C’est là que j’ai eu une idée brillante : comme je n’étais pas très efficace à distance, j’ai décidé de franchir acrobatiquement et avec classe le trou qui me séparait de mes camarades pour aller les aider… et aussi parce qu’il m’avait semblé reconnaître un visage familier parmi les trois bandits, et que ça commençait à me chagriner qu’on zigouille tous mes vieux amis avant que je puisse échanger des cordialités avec eux.
Je me suis donc mis à courir sur l’étroite corniche qui restait sur le côté du couloir pour atteindre l’autre bord… Malheureusement, je n’avais pas anticipé la fourberie du mobilier local. Après le lit (qui était sûrement de mèche avec elle, maintenant que j’y pense), la corniche a décidé qu’elle était d’humeur glissante, et j’ai fini, littéralement, au fond du trou. Aïe.
Heureusement que j’avais bu la potion de soins qu’il me restait après mes embarrassants démêlés de literie. Je n’étais pas super vaillant, mais j’étais toujours debout. Il en faut plus pour abattre un hobbit ! (Je vous ai dit que j’étais un hobbit ?)
Les bruits de la bataille se sont progressivement tus, et Wulf m’a lancé une corde pour m’aider à remonter.
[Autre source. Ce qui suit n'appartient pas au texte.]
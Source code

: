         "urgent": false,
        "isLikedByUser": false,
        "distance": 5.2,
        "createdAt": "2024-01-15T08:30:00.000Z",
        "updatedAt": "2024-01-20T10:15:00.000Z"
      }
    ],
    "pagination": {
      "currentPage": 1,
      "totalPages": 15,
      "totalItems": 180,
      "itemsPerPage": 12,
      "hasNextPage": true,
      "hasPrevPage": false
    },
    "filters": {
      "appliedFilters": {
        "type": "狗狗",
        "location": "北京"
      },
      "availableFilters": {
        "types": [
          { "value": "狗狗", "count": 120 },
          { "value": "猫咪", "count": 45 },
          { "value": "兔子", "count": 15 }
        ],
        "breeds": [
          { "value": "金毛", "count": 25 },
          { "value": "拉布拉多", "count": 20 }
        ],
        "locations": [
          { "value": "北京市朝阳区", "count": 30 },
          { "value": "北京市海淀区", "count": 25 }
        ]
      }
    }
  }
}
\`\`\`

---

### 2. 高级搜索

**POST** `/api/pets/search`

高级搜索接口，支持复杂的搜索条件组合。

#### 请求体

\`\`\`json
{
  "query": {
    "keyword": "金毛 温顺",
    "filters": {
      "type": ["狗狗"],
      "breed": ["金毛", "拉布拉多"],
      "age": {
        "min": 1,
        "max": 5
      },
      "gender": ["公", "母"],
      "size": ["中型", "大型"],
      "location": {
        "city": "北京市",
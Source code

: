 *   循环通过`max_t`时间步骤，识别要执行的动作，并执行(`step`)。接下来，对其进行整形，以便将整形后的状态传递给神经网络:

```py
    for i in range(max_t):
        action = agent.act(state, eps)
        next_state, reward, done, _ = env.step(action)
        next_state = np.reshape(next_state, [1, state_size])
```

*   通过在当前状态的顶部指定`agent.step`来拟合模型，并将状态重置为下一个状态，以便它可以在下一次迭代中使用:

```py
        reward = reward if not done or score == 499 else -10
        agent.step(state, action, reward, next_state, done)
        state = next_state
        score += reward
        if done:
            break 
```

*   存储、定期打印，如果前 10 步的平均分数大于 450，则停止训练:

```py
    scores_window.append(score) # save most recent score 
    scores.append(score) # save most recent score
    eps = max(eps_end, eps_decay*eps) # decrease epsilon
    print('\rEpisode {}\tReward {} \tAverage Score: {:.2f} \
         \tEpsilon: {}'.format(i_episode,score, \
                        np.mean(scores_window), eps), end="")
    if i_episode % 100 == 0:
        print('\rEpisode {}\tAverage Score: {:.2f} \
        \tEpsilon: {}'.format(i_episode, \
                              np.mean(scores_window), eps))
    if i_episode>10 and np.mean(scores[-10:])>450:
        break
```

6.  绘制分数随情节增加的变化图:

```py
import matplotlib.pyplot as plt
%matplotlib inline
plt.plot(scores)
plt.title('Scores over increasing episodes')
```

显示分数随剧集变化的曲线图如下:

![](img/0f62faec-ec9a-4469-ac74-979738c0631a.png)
L’un des Redbrands avait malheureusement réussi à s’enfuir. Pierre a lancé son rat à sa poursuite, pour voir où il se rendait. Oui, il a un rat, maintenant. Je ne veux pas chercher à savoir. Les yeux du rongeur lui ont appris que le type détalait vers le Géant endormi. Était-ce pour se planquer ou prévenir d’éventuels collègues ?
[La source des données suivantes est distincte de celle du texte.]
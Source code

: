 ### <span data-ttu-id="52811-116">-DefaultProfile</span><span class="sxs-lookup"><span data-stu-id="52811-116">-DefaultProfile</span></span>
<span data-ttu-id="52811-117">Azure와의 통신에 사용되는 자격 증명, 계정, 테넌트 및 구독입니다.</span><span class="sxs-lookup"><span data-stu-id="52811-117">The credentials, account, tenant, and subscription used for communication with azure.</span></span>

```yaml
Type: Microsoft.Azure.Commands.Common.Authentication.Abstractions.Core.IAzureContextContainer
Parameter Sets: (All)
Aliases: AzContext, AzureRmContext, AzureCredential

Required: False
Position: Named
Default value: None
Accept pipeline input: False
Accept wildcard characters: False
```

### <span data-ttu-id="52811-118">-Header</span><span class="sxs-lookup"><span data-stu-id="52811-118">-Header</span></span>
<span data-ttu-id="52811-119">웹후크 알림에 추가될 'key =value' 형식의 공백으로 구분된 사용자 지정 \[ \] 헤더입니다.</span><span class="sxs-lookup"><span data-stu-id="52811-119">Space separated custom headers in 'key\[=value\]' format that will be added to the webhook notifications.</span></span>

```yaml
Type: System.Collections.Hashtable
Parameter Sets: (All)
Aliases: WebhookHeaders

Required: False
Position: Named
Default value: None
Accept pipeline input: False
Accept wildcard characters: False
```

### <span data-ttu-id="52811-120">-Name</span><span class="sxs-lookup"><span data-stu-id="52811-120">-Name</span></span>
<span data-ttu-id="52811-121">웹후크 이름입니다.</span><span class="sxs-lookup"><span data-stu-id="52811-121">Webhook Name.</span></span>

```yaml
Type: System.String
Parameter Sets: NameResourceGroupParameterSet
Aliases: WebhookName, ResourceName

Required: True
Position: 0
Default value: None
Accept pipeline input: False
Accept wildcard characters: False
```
On ne sait pas, et on n’avait pas vraiment le temps de creuser la question. À l’aide de mon matériel d’escalade, on a attaché une corde de part et d’autre du mur pour que tout le monde puisse nous rejoindre de ce côté du couloir. Pendouille compris, qui a oublié ses réticences quand j’ai suggéré à Goth de le lancer par-dessus le trou. De l’autre côté de la porte trônaient trois sarcophages, et, affalés contre eux, trois squelettes en armure. Probablement les gardiens dont on avait entendu parler plus tôt…
C’est là que j’ai eu une brillante idée. Oui, elle a marché, pourquoi vous posez la question ? Goth et moi avons chacun pris une des flasques d’huile qui nous servent à allumer la lanterne, et on les a intégralement vidées sur les squelettes avant que Pierre ne les brûle vifs. Enfin, morts. Enfin… Bref. Ça ne les a toutefois pas empêchés de se relever pour nous accueillir d’une manière des plus chaleureuses, mais les flammes, la lame de Goth et une très jolie flèche de Wulfwig les ont vite ramenés à leur état naturel.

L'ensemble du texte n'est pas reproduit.